If I use the PRM1, how do I calibrate REW's SPL meter, as I won't have a reference of SPL from the mic itself. Can I just place the Radio Shack meter next to the PRM1 and use the readout from it to input into REW? I wouldn't think so, as the SPL calibration would then be based on the Radio Shack's mic and not the PRM1. Is this even a critical step to getting proper PEQ correction measurements?
Can I just use the Radio Shack meter's mic, and assuming a calibration file (which I have yet to find) does exist, it will provide compensation for any coloring, therefore allowing me to do full range measurements with this mic?
Is there a way to create a calibration file manually for microphones which do not have one offered by the manufacturer?

I'm sure I will have more questions as I go along, but this is where I am right now.

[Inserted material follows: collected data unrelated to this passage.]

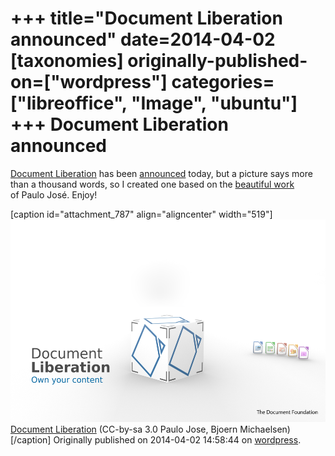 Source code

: +++
title="Document Liberation announced"
date=2014-04-02
[taxonomies]
originally-published-on=["wordpress"]
categories=["libreoffice", "Image", "ubuntu"]
+++
Document Liberation announced
=============================

<a href="http://www.documentliberation.org/">Document Liberation</a> has been <a href="http://blog.documentfoundation.org/2014/04/02/old-unaccessible-documents-rejoice/">announced</a> today, but a picture says more than a thousand words, so I created one based on the <a href="https://wiki.documentfoundation.org/Design/Wallpapers">beautiful work</a> of Paulo José. Enjoy!

[caption id="attachment_787" align="aligncenter" width="519"]<a href="/static/img/wp/2014/04/dlrenderedhd-claim.png"><img class="size-large wp-image-787" src="/static/img/wp/2014/04/dlrenderedhd-claim.png?w=519" alt="Document Liberation" width="519" height="324" /></a> <a href="http://documentliberation.org">Document Liberation</a> (CC-by-sa 3.0 Paulo Jose, Bjoern Michaelsen)[/caption]
Originally published on 2014-04-02 14:58:44 on [wordpress](https://skyfromme.wordpress.com/2014/04/02/document-liberation-announced/).
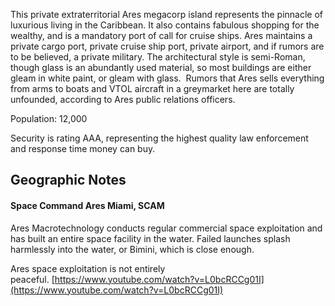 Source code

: This private extraterritorial Ares megacorp island represents the pinnacle of luxurious living in the Caribbean. It also contains fabulous shopping for the wealthy, and is a mandatory port of call for cruise ships. Ares maintains a private cargo port, private cruise ship port, private airport, and if rumors are to be believed, a private military. The architectural style is semi-Roman, though glass is an abundantly used material, so most buildings are either gleam in white paint, or gleam with glass.  Rumors that Ares sells everything from arms to boats and VTOL aircraft in a greymarket here are totally unfounded, according to Ares public relations officers.  
  
Population: 12,000  
  
Security is rating AAA, representing the highest quality law enforcement and response time money can buy.

## Geographic Notes

#### Space Command Ares Miami, SCAM

Ares Macrotechnology conducts regular commercial space exploitation and has built an entire space facility in the water. Failed launches splash harmlessly into the water, or Bimini, which is close enough.   
  
Ares space exploitation is not entirely peaceful. [https://www.youtube.com/watch?v=L0bcRCCg01I](https://www.youtube.com/watch?v=L0bcRCCg01I)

Any assistance would be greatly appreciated.

________________________________________________________________

Since I can't seem to figure out a way to create a signature, or show my equipment list in the post, here is what my system consists of:

PROCESSOR
Emotiva UMC-200

AMPLIFIERS
JBL Performance AVA7 Amplifier (mains, center, rears)
Adcom GFA-545 Amplifier (front heights)
Carver a-400x Amplifier (subwoofer)
Mitsubishi DA-A10 (currently not in use)

SPEAKERS
2 - NHT vt-1.2a mains (bi-amped with 4 channels of the AVA7)
1 - NHT vs-1.2a center
4 - NHT Superones for rears and front heights
1 - DIY DVC Shiva Sonotube Subwoofer

DISPLAYS
Vizio M602i LED TV
Dell 5100MP DLP projector
Favi 120" motorized screen

SOURCES
Playstation 3 (BD player)
Original Wii
Dish Network VIP-722k
Apple TV 3


----------



## Wayne A. Pflughaupt (Apr 13, 2006)

Stoopalini said:


> As far as I can tell, the major, high level, steps are:
> 
> Connect appropriate hardware and test the input/output functionality
> *Loop the output of the sound card to the input, and perform a REW calibration of the sound card*
> ...


That’s right, but you can skip the second step. The TASCAM has ruler-flat response, no calibration file is needed. 

One thing you didn’t mention is measurement technique. The mic should be pointed at the speaker being measured. 

When equalizing the front L/R stereo pair of speakers, you should use matching filters for frequencies above ~3-400 Hz. A number of Forum members report that using independent filters above that range tends to do strange things to imaging. Below 3-400 Hz separate filters can be used. This is only an issue with the front stereo pair, not the center or surround speakers; they can be equalized as needed.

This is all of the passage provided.